DX12 Performance Discussion And Analysis Thread

swaaye · May 18, 2016

I played with the AOTS benchmark on my 970 a couple of weeks back, with the game ini file's async option on/off and the game actually ran slightly slower with it enabled. It comes disabled by default. I've read that sometime in the last few months NV has added some kind of support for the feature. Mysterious.

Razor1 · May 18, 2016

Jawed said:
Fury X is 1 frame per second faster than 390X at 3840x2160:

http://www.guru3d.com/articles_pages/hitman_2016_pc_graphics_performance_benchmark_review,7.html

I wonder if that's due to there being only 4GB of RAM.

I don't think Hitman is that heavy on memory usage though.

CarstenS · May 18, 2016

swaaye said:
I played with the AOTS benchmark on my 970 a couple of weeks back, with the game ini file's async option on/off and the game actually ran slightly slower with it enabled. It comes disabled by default. I've read that sometime in the last few months NV has added some kind of support for the feature. Mysterious.

That's why it's running only slightly slower now.

Ryan Smith · May 18, 2016

Just checked with Dan Baker. Async is still functionally disabled on Ashes when it detects an NVIDIA card, including the GTX 1080 (since they don't have one to test against yet).

CSI PC · May 19, 2016

Ryan Smith said:
Just checked with Dan Baker. Async is still functionally disabled on Ashes when it detects an NVIDIA card, including the GTX 1080 (since they don't have one to test against yet).

Ah great news - great from receiving clarification from Oxide not necessarily regarding the outcome

Here is a big question and I think it comes back to what Kollock mentioned in past that whatever the performance change seen between drivers is whatever NVIDIA is doing outside of that; so how is it that the 1080 does not see any negative performance unlike Maxwell?
Is this to do with the behaviour of the pre-emption and how it now works from a hardware perspective on Pascal?
Anyway this makes most of the testing with Ashes a moot point for now; although nice to see that at least Pascal is behaving better than Maxwell even without async compute in DX12 and AoTS.
Thanks

Razor1 · May 19, 2016

more shader throughput is probably what is helping pascal over maxwell.

CSI PC · May 19, 2016

Razor1 said:
more shader throughput is probably what is helping pascal over maxwell.

In performance overall yes, but that would not explain how Pascal is now always slightly positive result rather than always slightly negative with Maxwell in AoTS.
Cheers

Razor1 · May 19, 2016

Well it also doesn't explain the increases at some resolutions either lol

Funny stuff is going on.......

CSI PC · May 19, 2016

Razor1 said:
Well it also doesn't explain the increases at some resolutions either lol

Funny stuff is going on.......

Not sure anyone has used the Intel PerfMon on AoTS, might make sense rather than just relying upon the internal benchmark measurement tool.
Cheers

Forceman · May 19, 2016

CSI PC said:
Not sure anyone has used the Intel PerfMon on AoTS, might make sense rather than just relying upon the internal benchmark measurement tool.
Cheers

Hardware Canucks used PresentMon in their review:

Ashes of the Singularity is a real time strategy game on a grand scale, very much in the vein of Supreme Commander.
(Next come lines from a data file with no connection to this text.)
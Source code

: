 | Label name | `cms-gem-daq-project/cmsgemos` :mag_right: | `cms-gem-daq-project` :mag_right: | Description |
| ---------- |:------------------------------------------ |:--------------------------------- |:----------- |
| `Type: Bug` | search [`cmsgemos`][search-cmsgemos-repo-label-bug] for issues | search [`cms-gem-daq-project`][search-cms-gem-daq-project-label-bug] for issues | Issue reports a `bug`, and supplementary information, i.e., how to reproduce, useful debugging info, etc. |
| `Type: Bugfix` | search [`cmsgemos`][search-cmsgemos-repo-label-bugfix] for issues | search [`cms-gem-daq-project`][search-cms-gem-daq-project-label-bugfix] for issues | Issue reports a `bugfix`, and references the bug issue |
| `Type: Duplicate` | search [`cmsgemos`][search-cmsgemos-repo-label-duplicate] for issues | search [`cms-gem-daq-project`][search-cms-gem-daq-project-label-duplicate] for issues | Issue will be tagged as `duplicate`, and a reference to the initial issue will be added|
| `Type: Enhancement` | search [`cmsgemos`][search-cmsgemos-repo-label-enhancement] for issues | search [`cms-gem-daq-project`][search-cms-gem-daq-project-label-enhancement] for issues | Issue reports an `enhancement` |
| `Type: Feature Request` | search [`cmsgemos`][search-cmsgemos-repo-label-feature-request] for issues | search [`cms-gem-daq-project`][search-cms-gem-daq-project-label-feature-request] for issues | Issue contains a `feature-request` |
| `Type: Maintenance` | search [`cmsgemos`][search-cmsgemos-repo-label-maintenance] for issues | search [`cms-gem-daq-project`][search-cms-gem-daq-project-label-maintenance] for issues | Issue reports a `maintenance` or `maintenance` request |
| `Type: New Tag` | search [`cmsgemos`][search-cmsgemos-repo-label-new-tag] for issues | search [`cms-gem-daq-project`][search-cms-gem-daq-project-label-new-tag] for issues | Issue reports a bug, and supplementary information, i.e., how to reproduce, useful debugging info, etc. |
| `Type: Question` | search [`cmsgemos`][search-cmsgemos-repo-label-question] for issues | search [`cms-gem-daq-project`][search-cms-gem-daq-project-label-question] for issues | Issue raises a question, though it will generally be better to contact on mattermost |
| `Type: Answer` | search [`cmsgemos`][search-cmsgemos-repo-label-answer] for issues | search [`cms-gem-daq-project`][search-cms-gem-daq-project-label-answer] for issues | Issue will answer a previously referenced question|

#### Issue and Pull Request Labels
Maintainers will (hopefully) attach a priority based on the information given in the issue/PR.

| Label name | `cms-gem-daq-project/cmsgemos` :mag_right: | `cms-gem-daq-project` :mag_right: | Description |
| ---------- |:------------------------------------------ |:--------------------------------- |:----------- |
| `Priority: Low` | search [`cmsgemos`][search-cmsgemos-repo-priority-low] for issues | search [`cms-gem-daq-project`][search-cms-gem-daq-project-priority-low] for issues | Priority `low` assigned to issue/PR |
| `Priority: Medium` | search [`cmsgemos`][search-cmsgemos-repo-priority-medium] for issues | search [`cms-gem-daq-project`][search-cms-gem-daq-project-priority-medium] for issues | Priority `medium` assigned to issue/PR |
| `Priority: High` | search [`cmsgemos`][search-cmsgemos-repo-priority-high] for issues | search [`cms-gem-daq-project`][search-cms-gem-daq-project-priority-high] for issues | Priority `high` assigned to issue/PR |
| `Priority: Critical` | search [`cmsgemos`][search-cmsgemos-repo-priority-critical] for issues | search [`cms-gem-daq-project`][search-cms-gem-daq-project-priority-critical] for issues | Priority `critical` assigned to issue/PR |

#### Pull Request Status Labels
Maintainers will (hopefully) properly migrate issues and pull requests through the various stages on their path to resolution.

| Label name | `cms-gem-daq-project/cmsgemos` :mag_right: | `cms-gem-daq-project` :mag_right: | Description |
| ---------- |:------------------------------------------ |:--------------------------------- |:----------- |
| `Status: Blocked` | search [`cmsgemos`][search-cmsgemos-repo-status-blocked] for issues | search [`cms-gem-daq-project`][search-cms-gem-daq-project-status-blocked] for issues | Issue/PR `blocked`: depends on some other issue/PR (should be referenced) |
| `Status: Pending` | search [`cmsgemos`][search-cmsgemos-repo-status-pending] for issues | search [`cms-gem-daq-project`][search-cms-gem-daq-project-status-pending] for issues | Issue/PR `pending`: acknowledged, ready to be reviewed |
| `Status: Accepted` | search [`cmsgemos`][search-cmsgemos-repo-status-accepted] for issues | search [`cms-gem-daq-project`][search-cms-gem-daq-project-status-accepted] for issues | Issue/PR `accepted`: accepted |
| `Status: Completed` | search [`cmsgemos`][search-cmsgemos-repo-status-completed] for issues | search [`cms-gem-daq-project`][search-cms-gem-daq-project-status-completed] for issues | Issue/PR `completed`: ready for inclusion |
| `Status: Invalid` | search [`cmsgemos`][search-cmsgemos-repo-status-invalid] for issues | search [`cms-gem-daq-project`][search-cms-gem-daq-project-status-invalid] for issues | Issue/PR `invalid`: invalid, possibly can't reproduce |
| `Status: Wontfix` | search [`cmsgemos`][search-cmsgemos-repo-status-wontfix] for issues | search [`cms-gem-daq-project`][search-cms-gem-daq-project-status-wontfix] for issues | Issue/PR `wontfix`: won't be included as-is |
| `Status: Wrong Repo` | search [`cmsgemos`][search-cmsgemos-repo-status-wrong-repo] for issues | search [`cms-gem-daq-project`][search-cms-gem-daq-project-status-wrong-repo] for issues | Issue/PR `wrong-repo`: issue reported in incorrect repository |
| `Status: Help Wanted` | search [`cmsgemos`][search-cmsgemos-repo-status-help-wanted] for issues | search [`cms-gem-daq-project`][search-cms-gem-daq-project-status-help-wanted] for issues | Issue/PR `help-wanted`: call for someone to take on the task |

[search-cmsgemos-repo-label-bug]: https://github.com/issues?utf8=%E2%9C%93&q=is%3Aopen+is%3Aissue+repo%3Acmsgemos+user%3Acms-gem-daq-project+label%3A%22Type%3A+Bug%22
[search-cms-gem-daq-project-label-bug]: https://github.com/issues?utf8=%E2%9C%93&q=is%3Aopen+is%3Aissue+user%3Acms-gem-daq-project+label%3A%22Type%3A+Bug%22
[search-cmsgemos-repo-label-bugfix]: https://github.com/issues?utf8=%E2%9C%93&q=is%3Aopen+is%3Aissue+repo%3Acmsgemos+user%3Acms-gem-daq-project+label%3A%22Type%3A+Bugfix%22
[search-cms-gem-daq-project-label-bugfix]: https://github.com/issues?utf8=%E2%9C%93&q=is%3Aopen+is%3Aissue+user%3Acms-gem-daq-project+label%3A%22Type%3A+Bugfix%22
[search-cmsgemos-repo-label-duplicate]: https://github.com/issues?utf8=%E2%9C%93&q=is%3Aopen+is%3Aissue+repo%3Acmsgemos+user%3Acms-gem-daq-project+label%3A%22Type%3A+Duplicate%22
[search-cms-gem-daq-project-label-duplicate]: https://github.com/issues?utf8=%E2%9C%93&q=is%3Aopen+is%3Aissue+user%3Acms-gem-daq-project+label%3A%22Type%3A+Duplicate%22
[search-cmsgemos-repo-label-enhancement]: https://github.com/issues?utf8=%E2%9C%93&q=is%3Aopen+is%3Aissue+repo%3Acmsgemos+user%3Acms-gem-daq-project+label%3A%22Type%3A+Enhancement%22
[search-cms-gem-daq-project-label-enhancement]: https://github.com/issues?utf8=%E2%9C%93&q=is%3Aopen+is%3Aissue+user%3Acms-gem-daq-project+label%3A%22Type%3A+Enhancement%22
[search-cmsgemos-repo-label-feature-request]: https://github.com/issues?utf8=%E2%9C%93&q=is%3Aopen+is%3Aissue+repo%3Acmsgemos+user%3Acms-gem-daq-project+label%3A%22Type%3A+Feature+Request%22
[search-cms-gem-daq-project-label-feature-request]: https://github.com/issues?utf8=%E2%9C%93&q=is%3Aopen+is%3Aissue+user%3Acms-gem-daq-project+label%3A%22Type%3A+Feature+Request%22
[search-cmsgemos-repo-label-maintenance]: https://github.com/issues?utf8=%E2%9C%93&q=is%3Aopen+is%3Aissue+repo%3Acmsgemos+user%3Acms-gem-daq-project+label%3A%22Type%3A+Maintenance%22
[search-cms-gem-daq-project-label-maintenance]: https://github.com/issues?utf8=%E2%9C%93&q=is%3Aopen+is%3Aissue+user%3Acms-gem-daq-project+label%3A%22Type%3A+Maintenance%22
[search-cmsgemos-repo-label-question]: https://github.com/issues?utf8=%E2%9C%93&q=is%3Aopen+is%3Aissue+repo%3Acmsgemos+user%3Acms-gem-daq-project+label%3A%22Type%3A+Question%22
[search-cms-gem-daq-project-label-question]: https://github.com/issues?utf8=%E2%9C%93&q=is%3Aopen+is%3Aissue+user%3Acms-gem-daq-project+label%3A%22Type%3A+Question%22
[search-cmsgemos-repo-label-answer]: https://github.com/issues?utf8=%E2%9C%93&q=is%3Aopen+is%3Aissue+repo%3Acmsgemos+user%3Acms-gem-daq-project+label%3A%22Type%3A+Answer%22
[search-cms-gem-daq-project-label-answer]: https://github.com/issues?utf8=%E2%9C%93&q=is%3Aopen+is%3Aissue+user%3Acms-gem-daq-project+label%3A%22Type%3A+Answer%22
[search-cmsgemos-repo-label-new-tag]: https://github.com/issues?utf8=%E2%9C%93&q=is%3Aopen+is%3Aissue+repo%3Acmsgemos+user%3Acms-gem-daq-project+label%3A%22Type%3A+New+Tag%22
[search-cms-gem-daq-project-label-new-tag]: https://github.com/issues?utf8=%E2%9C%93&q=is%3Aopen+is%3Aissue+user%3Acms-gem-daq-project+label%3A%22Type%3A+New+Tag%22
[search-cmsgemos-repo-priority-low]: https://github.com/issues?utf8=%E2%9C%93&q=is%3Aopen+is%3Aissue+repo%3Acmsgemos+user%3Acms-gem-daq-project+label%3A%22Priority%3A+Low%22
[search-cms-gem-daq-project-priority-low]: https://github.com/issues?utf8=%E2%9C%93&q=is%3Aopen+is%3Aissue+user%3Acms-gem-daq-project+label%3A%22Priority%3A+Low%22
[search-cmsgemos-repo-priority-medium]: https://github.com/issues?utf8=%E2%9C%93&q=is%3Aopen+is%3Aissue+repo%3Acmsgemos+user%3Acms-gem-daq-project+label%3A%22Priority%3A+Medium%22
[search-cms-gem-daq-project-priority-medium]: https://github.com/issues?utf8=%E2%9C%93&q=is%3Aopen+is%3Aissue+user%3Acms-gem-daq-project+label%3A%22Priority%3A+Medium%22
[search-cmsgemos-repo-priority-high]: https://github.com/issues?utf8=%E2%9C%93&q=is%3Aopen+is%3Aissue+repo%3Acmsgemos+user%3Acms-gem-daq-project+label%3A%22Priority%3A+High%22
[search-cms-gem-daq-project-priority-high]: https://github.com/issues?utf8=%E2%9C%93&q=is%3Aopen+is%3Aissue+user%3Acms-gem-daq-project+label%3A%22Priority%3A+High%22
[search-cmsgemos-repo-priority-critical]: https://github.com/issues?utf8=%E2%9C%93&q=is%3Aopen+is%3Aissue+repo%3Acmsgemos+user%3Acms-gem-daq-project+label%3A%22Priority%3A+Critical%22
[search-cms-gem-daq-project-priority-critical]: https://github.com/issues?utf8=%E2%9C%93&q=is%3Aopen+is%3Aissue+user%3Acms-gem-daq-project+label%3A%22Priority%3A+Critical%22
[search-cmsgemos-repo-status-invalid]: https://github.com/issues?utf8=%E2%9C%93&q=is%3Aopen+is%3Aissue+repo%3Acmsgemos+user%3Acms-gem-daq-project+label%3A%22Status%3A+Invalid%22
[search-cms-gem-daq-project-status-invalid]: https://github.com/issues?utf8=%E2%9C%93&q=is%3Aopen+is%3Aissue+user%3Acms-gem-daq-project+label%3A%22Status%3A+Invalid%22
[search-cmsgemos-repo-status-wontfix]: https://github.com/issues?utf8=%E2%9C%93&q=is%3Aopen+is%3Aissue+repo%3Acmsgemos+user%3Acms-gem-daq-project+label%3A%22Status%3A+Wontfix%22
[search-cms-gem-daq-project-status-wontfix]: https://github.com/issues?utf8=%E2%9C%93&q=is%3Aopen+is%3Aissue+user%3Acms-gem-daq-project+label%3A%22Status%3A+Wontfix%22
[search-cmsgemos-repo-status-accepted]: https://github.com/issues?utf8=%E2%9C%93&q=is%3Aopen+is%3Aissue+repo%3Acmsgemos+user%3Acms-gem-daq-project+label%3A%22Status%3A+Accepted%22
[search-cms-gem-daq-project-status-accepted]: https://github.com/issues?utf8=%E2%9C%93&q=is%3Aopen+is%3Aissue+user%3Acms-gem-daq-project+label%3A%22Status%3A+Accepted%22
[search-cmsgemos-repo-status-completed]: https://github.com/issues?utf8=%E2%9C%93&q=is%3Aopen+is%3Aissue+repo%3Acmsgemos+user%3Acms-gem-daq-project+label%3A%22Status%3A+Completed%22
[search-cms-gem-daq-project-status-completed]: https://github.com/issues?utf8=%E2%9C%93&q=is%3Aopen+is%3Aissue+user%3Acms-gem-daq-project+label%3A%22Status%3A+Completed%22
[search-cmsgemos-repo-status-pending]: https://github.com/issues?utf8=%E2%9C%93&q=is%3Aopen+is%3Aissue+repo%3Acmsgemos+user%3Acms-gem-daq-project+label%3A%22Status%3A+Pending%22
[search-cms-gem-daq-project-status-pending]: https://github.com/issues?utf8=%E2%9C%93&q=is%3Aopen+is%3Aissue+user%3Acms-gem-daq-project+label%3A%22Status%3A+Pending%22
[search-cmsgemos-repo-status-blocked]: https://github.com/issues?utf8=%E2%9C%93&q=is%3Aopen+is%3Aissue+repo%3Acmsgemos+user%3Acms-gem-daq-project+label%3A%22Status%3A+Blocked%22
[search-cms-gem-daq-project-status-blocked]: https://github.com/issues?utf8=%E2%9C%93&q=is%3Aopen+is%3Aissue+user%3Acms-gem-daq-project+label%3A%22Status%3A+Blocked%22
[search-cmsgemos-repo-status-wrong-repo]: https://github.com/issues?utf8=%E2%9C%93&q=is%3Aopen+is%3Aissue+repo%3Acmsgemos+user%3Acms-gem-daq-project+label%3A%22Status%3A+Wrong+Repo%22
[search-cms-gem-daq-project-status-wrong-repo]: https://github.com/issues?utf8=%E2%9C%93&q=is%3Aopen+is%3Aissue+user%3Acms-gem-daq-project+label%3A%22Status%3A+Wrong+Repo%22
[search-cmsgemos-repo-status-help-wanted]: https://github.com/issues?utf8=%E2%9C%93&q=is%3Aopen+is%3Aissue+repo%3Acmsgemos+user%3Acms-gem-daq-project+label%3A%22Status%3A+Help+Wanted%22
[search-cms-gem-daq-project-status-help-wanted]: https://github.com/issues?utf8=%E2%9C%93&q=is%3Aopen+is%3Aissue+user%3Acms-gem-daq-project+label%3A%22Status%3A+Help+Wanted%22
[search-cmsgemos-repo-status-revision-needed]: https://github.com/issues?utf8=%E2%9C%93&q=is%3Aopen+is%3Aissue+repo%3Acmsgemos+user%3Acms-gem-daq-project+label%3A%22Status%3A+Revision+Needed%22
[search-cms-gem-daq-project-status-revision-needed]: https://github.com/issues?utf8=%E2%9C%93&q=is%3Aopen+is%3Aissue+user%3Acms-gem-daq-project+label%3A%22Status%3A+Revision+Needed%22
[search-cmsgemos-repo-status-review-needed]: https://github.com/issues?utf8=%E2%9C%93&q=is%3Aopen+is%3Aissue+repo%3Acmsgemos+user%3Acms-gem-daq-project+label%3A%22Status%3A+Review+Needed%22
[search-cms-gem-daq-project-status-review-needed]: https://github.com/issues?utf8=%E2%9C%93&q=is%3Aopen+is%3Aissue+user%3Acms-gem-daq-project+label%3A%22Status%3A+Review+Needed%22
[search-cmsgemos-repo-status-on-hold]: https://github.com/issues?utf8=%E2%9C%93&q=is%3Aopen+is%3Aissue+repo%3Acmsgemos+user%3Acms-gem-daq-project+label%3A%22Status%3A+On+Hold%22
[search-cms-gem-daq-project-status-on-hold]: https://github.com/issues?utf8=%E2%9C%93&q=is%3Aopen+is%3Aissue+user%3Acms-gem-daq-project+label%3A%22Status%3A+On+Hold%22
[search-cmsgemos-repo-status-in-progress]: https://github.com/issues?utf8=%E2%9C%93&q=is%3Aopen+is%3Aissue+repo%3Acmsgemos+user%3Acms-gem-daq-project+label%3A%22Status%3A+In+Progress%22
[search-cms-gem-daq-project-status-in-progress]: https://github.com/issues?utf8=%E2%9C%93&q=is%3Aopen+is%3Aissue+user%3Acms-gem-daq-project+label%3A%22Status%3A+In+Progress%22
While this game is most known for is Asynchronous workloads through the DX12 API, it also happens to be pretty fun to play. While Ashes has a built-in performance counter alongside its built-in benchmark utility, we found it to be highly unreliable and often posts a substantial run-to-run variation. With that in mind we still used the onboard benchmark since it eliminates the randomness that arises when actually playing the game but utilized the PresentMon utility to log performance

Ryan Smith · May 19, 2016

CSI PC said:
In performance overall yes, but that would not explain how Pascal is now always slightly positive result rather than always slightly negative with Maxwell in AoTS.
Cheers

There's still some work re-org that goes on when async is turned on in Ashes. Apparently this is benefiting the Pascal cards ever so slightly.

CarstenS · May 19, 2016

For me, it didn't. It's actually a bit faster with Async off via settings.ini (1080p low or extreme). Maybe I have an outlier, maybe some were mixing up results with what their expectations were.

CSI PC · May 19, 2016

Forceman said:
Hardware Canucks used PresentMon in their review:

Those are interesting results for the Fury/980ti.
Just need more to use it to build up a validated picture.
I always wondered if the pre-set benchmark created an unrealistic load in terms of additional synthetic test *shrug*.
Thanks.

lanek · May 21, 2016

Forceman said:
Hardware Canucks used PresentMon in their review:

Looking at the difference of performance, even between a 980TI and a Fury, i will enjoy other sites and reviewers to redo the tests . As thoses results are clearly inverted .. But not only with Presentmon ofc.

Ext3h · May 21, 2016

lanek said:
Looking at the difference of performance, even between a 980TI and a Fury, i will enjoy other sites and reviewers to redo the tests . As thoses results are clearly inverted .. But not only with Presentmon ofc.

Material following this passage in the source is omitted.